Before 1,000 business, community and political leaders, Governor Kitzhaber today gave a progress report on the Oregon Business Plan, called for a continuation of education and healthcare transformation, and outlined a series of next steps intended to grow Oregon's economy.
The Governor acknowledged that while too many Oregonians remain out of work, Oregon has made progress since January, including an upgrade on Oregon's credit rating to AA+, passage of SB 766 to speed up permitting for industrial property, the successful launch of Oregon's National Career Readiness Program, and the implementation of Regional Solution Teams throughout the state.
The Governor called on business, community and political leaders to continue building on Oregon's education and health care transformation efforts in the upcoming legislative session. During the 2011 session, the Legislature passed:
* SB 99, establishing the state health care insurance exchange.
* HB 3650, establishing a pathway to transform the health care delivery system for 600,000 people on the Oregon Health Plan.
* SB 909 and SB 242, aligning funding and governance across the full continuum of education from early childhood services through K-12 and post-secondary education and training.
The Governor outlined next steps on improving Oregon's economic footing, including
* Proposing the Invest Oregon Act to allow the state to leverage a small amount of public resources to encourage a greater level of private investment in Oregon.
* Rethinking revenue policy to ensure that Oregon's tax policy is more rational and equitable; adequate to invest seriously in public education and workforce development; and aligned with the state's long-term economic development objectives.
* Continuing to ensure a sustainable economy to truly move away from a boom/bust economic cycle that depletes Oregon's natural capital and leaves the state highly vulnerable to fluctuations in the national and global economies.
"I vowed to focus on three priorities from day one of my administration. First, I wanted to ensure that the state would be an effective partner getting the private sector economy going again for big companies and small entrepreneurs alike -- and to set the stage for breaking the boom bust cycle that has plagued us for decades. Second, I wanted to transform our health care system to reduce the opportunity costs involved with spending an ever growing portion of our resources on this one sector alone. Third, I wanted to transform our system of public education to create a skilled workforce capable of competing and excelling in the global economy of the 21st century.
One year later, I believe we have made significant progress. And while too many Oregonians still remain out of work and facing uncertainty, we will emerge from this recession stronger and better positioned for the future.

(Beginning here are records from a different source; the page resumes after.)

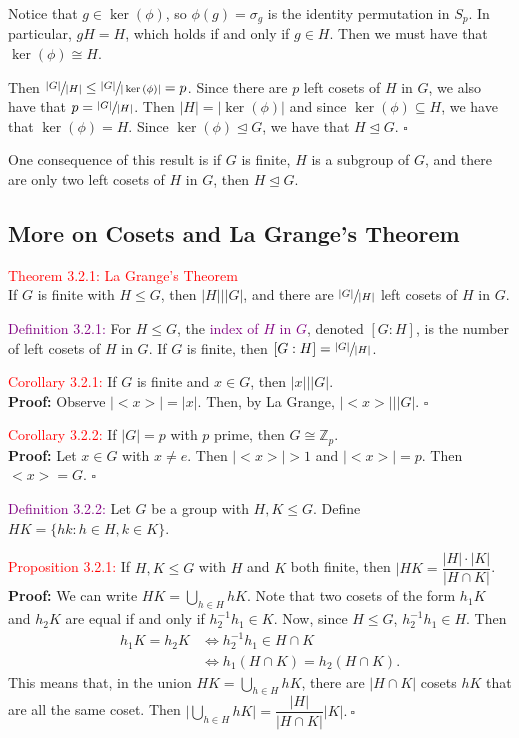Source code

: \documentclass{article}
\begin{document}
Notice that $g \in \ker{(\phi)}$, so $\phi(g)=\sigma_g$ is the identity permutation in $S_p$. In particular, $gH=H$, which holds if and 
only if $g \in H$. Then we must have that $\ker(\phi) \cong H$.

Then $\sfrac{|G|}{|H|} \leq \sfrac{|G|}{|\ker{(\phi)}|} = p$. Since there are $p$ left cosets of $H$ in $G$, we also have that 
$p = \sfrac{|G|}{|H|}$. Then $|H| = |\ker{(\phi)}|$ and since $\ker{(\phi)} \subseteq H$, we have that $\ker{(\phi)}=H$. Since 
$\ker{(\phi)} \trianglelefteq G$, we have that $H \trianglelefteq G$. $\square$

One consequence of this result is if $G$ is finite, $H$ is a subgroup of $G$, and there are only two left cosets of $H$ in $G$, then 
$H \trianglelefteq G$.


\subsection{More on Cosets and La Grange's Theorem}

\textcolor{red}{Theorem 3.2.1: La Grange's Theorem}\\
If $G$ is finite with $H \leq G$, then $|H| \big| |G|$, and there are $\sfrac{|G|}{|H|}$ left cosets of $H$ in $G$.

\textcolor{purple}{Definition 3.2.1:} For $H \leq G$, the \textcolor{purple}{index of $H$ in $G$}, denoted $[G:H]$, is the number of left 
cosets of $H$ in $G$. If $G$ is finite, then $[G:H] = \sfrac{|G|}{|H|}$.

\textcolor{red}{Corollary 3.2.1:} If $G$ is finite and $x \in G$, then $|x| \big| |G|$.\\
\textbf{Proof:} Observe $|<x>| = |x|$. Then, by La Grange, $|<x>| \big| |G|$. $\square$

\textcolor{red}{Corollary 3.2.2:} If $|G| = p$ with $p$ prime, then $G \cong \mathbb{Z}_p$.\\
\textbf{Proof:} Let $x \in G$ with $x \neq e$. Then $|<x>|>1$ and $|<x>|=p$. Then $<x>=G$. $\square$

\textcolor{purple}{Definition 3.2.2:} Let $G$ be a group with $H,K \leq G$. Define $HK = \{hk: h \in H, k \in K\}$.

\textcolor{red}{Proposition 3.2.1:} If $H,K \leq G$ with $H$ and $K$ both finite, then $|HK = \dfrac{|H| \cdot |K|}{|H \cap K|}$.\\
\textbf{Proof:} We can write $HK = \bigcup_{h \in H}{hK}$. Note that two cosets of the form $h_1K$ and $h_2K$ are equal if and only if 
$h_2^{-1}h_1 \in K$. Now, since $H \leq G$, $h_2^{-1}h_1 \in H$. Then
\begin{align*}
    h_1K = h_2K &\Longleftrightarrow h_2^{-1}h_1 \in H \cap K \\
    &\Longleftrightarrow h_1(H \cap K) = h_2(H \cap K).
\end{align*}
This means that, in the union $HK = \bigcup_{h \in H}{hK}$, there are $|H \cap K|$ cosets $hK$ that are all the same coset. Then 
$\bigg| \bigcup_{h \in H}{hK} \bigg| = \dfrac{|H|}{|H \cap K|}|K|. \ \square$
\end{document}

Lost in the headlines about the European debt crisis and the failed Super Committee is the fact that we are creating jobs in Oregon. So far this year we have created over 18,000 jobs -- and we are still working hard to meet the Oregon Business Plan goal of 25,000 jobs by the end of the year. And believe it or not, unemployment is lower in Hood River, Boardman and Corvallis than in the Portland metropolitan area. Why? Because we have islands of innovation in both urban and rural communities that are tapping into Oregon's natural assets and market advantages in new and creative ways.
From biomass energy entrepreneurs at the Port of Morrow creating jobs that pay 150 percent of local wage rates -- to the cutting edge, home grown companies that will emerge from the Oregon Nanoscience and Microtechnologies Institute in Corvallis -- an economy of innovation is emerging in Oregon. It is our best hope for the future because it is locally-driven and rooted in our strengths -- from our solid base in agricultural, forest and advanced manufacturing industries; to promising technology research and development; to our strategic location on the Pacific Rim with access to burgeoning Asia markets.
State government can and must play the role of accelerator and barrier buster for this emerging economy of innovation.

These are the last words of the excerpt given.